> _Collected data_:
+ + +

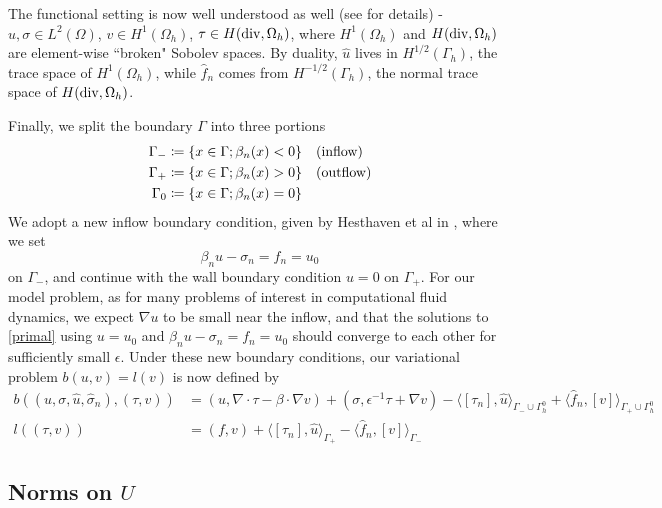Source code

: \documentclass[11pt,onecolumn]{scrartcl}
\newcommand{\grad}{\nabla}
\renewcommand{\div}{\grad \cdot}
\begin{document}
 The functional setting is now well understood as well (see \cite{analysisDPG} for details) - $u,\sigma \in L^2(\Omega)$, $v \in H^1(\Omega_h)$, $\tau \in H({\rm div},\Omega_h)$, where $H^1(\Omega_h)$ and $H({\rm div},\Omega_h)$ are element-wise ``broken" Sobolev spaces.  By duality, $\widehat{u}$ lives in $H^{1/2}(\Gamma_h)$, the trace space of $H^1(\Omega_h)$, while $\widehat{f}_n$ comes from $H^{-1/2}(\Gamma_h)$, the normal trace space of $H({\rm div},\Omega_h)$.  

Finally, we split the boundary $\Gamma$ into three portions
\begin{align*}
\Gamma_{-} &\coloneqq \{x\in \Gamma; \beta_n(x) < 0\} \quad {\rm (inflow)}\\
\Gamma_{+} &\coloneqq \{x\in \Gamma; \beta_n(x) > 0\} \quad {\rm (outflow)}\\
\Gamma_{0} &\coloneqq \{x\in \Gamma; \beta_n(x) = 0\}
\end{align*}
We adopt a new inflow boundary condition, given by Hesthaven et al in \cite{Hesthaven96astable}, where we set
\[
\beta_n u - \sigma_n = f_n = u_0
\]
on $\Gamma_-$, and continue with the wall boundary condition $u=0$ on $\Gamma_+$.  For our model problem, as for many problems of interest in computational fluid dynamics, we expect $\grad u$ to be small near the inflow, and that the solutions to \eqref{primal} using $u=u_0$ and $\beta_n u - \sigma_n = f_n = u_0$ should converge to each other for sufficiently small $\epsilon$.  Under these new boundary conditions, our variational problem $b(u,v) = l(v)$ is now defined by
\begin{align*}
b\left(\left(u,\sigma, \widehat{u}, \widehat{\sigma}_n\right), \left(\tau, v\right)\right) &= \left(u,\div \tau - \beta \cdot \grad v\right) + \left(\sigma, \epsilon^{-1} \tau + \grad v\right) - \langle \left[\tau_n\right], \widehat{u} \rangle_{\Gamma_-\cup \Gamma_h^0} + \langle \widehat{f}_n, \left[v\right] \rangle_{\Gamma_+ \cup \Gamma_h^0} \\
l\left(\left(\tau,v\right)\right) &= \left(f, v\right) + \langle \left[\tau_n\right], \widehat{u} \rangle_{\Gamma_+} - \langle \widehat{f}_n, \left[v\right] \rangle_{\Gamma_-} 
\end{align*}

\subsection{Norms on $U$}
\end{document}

+ + +

> _TASK BRIEF_:
Nothing in the records should be changed in the copy, but the pictures must be left out.

> _ANSWER TO THIS PROBLEM_:
Source code

: \documentclass[11pt,onecolumn]{scrartcl}
\newcommand{\grad}{\nabla}
\renewcommand{\div}{\grad \cdot}
\begin{document}
 The functional setting is now well understood as well (see \cite{analysisDPG} for details) - $u,\sigma \in L^2(\Omega)$, $v \in H^1(\Omega_h)$, $\tau \in H({\rm div},\Omega_h)$, where $H^1(\Omega_h)$ and $H({\rm div},\Omega_h)$ are element-wise ``broken" Sobolev spaces.  By duality, $\widehat{u}$ lives in $H^{1/2}(\Gamma_h)$, the trace space of $H^1(\Omega_h)$, while $\widehat{f}_n$ comes from $H^{-1/2}(\Gamma_h)$, the normal trace space of $H({\rm div},\Omega_h)$.  

Finally, we split the boundary $\Gamma$ into three portions
\begin{align*}
\Gamma_{-} &\coloneqq \{x\in \Gamma; \beta_n(x) < 0\} \quad {\rm (inflow)}\\
\Gamma_{+} &\coloneqq \{x\in \Gamma; \beta_n(x) > 0\} \quad {\rm (outflow)}\\
\Gamma_{0} &\coloneqq \{x\in \Gamma; \beta_n(x) = 0\}
\end{align*}
We adopt a new inflow boundary condition, given by Hesthaven et al in \cite{Hesthaven96astable}, where we set
\[
\beta_n u - \sigma_n = f_n = u_0
\]
on $\Gamma_-$, and continue with the wall boundary condition $u=0$ on $\Gamma_+$.  For our model problem, as for many problems of interest in computational fluid dynamics, we expect $\grad u$ to be small near the inflow, and that the solutions to \eqref{primal} using $u=u_0$ and $\beta_n u - \sigma_n = f_n = u_0$ should converge to each other for sufficiently small $\epsilon$.  Under these new boundary conditions, our variational problem $b(u,v) = l(v)$ is now defined by
\begin{align*}
b\left(\left(u,\sigma, \widehat{u}, \widehat{\sigma}_n\right), \left(\tau, v\right)\right) &= \left(u,\div \tau - \beta \cdot \grad v\right) + \left(\sigma, \epsilon^{-1} \tau + \grad v\right) - \langle \left[\tau_n\right], \widehat{u} \rangle_{\Gamma_-\cup \Gamma_h^0} + \langle \widehat{f}_n, \left[v\right] \rangle_{\Gamma_+ \cup \Gamma_h^0} \\
l\left(\left(\tau,v\right)\right) &= \left(f, v\right) + \langle \left[\tau_n\right], \widehat{u} \rangle_{\Gamma_+} - \langle \widehat{f}_n, \left[v\right] \rangle_{\Gamma_-} 
\end{align*}

\subsection{Norms on $U$}
\end{document}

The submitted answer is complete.